Surabaya, Integritasnews.my.id – Komunitas Wartawan Indonesia (KWI) resmi meneguhkan eksistensinya di Jawa Timur melalui kegiatan peresmian dan pengukuhan pengurus Dewan Pimpinan Cabang (DPC) KWI Jawa Timur periode 2026–2029. Acara tersebut digelar dalam suasana khidmat di Caffe Labara, Jalan Diponegoro, Surabaya, Sabtu (7/3/2026).
Momentum ini menjadi penanda lahirnya sebuah wadah kebersamaan bagi para insan pers yang memiliki komitmen untuk terus menjaga marwah profesi jurnalistik melalui penguatan integritas, profesionalisme, serta solidaritas antarwartawan.
Kegiatan tersebut dihadiri oleh Kepala Dinas Komunikasi dan Informatika (Diskominfo) Provinsi Jawa Timur, Sherlita Ratna Dewi Agustin, serta perwakilan Badan Kesatuan Bangsa dan Politik (Bakesbangpol) Provinsi Jawa Timur, Ansori. Kehadiran keduanya menjadi bentuk dukungan pemerintah terhadap eksistensi organisasi kewartawanan yang diharapkan mampu berperan aktif dalam membangun ekosistem informasi yang sehat dan bertanggung jawab.
Sejumlah jurnalis dari berbagai media di Surabaya dan sekitarnya turut menghadiri acara tersebut. Suasana penuh keakraban dan semangat kebersamaan terlihat jelas sejak awal acara hingga penutupan.
Prosesi pengukuhan menjadi puncak acara, ditandai dengan penetapan secara resmi jajaran pengurus DPC KWI Jawa Timur untuk masa bakti 2026–2029. Dengan dikukuhkannya kepengurusan tersebut, KWI menegaskan komitmennya untuk menjadi organisasi yang mampu menghimpun para wartawan dalam satu visi, yakni memperkuat kualitas serta kredibilitas dunia pers.

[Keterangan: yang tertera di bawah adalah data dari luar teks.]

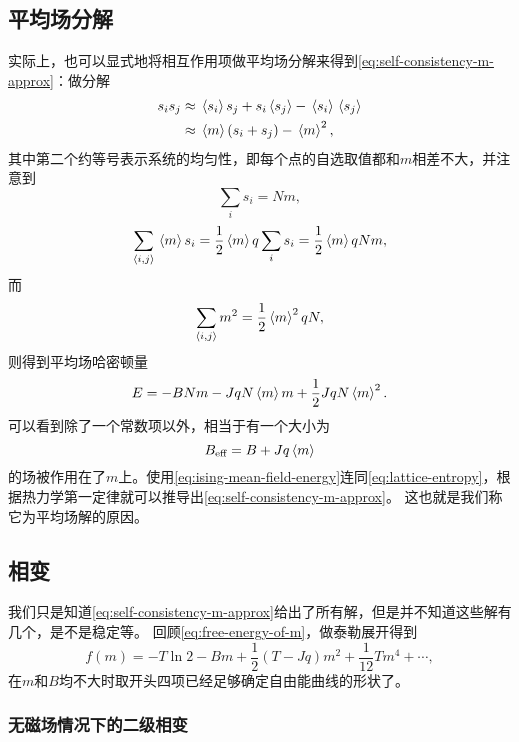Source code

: \documentclass[hyperref, UTF8, a4paper]{ctexart}
\newcommand*{\pair}[1]{\langle #1 \rangle}
\begin{document}
\subsection{平均场分解}

实际上，也可以显式地将相互作用项做平均场分解来得到\eqref{eq:self-consistency-m-approx}：做分解
\begin{equation}
    \begin{aligned}
        s_i s_j &\approx \expval*{s_i} s_j + s_i \expval*{s_j} - \expval*{s_i} \expval*{s_j} \\
        &\approx \expval*{m} (s_i + s_j) - \expval*{m}^2,
    \end{aligned}
    \label{eq:mf-decomp}
\end{equation}
其中第二个约等号表示系统的均匀性，即每个点的自选取值都和$m$相差不大，并注意到
\[
    \sum_i s_i = N m,
\]
\[
    \sum_{\pair{i,j}} \expval*{m} s_i = \frac{1}{2} \expval*{m} q \sum_i s_i = \frac{1}{2} \expval*{m} q N m,
\]
而
\[
    \sum_{\pair{i,j}} m^2 = \frac{1}{2} \expval*{m}^2 q N,
\]
则得到平均场哈密顿量
\begin{equation}
    E = - B N m - J q N \expval*{m} m + \frac{1}{2} J q N \expval*{m}^2.
    \label{eq:ising-mean-field-energy}
\end{equation}
可以看到除了一个常数项以外，相当于有一个大小为
\begin{equation}
    B_\text{eff} = B + J q \expval*{m}
\end{equation}
的场被作用在了$m$上。使用\eqref{eq:ising-mean-field-energy}连同\eqref{eq:lattice-entropy}，根据热力学第一定律就可以推导出\eqref{eq:self-consistency-m-approx}。
这也就是我们称它为平均场解的原因。

\subsection{相变}

我们只是知道\eqref{eq:self-consistency-m-approx}给出了所有解，但是并不知道这些解有几个，是不是稳定等。
回顾\eqref{eq:free-energy-of-m}，做泰勒展开得到
\begin{equation}
    f(m) = - T \ln 2 - Bm + \frac{1}{2} (T-Jq) m^2 + \frac{1}{12} T m^4 + \cdots,
    \label{eq:mf-free-energy-series-m}
\end{equation}
在$m$和$B$均不大时取开头四项已经足够确定自由能曲线的形状了。

\subsubsection{无磁场情况下的二级相变}
\end{document}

Ketua Umum KWI, Umar Hayat, dalam sambutannya menegaskan bahwa keberadaan Komunitas Wartawan Indonesia bukan sekadar organisasi profesi, melainkan ruang kolaborasi bagi para jurnalis untuk terus bertumbuh secara profesional sekaligus menjaga etika jurnalistik.
Menurutnya, di tengah derasnya arus informasi digital, wartawan dituntut untuk tetap berpegang teguh pada prinsip keakuratan, keseimbangan, dan tanggung jawab moral kepada publik.
“KWI hadir sebagai wadah silaturahmi sekaligus ruang penguatan kapasitas bagi para wartawan. Melalui komunitas ini, kita ingin membangun semangat kebersamaan, menjaga integritas profesi, serta meningkatkan kualitas pemberitaan yang dapat dipercaya oleh masyarakat,” ujar Umar Hayat di hadapan para tamu undangan.
Ia juga menegaskan bahwa pers memiliki peran strategis sebagai penyampai informasi sekaligus pengawal jalannya demokrasi. Oleh sebab itu, menurutnya, wartawan harus mampu menjaga independensi serta tetap berpihak pada kepentingan publik.
Panitia pelaksana yang terdiri dari jajaran pengurus pusat hingga daerah juga menyampaikan apresiasi kepada seluruh pihak yang telah berkontribusi dalam menyukseskan kegiatan tersebut. Kerja sama dan dukungan berbagai pihak dinilai menjadi kunci terselenggaranya acara dengan lancar.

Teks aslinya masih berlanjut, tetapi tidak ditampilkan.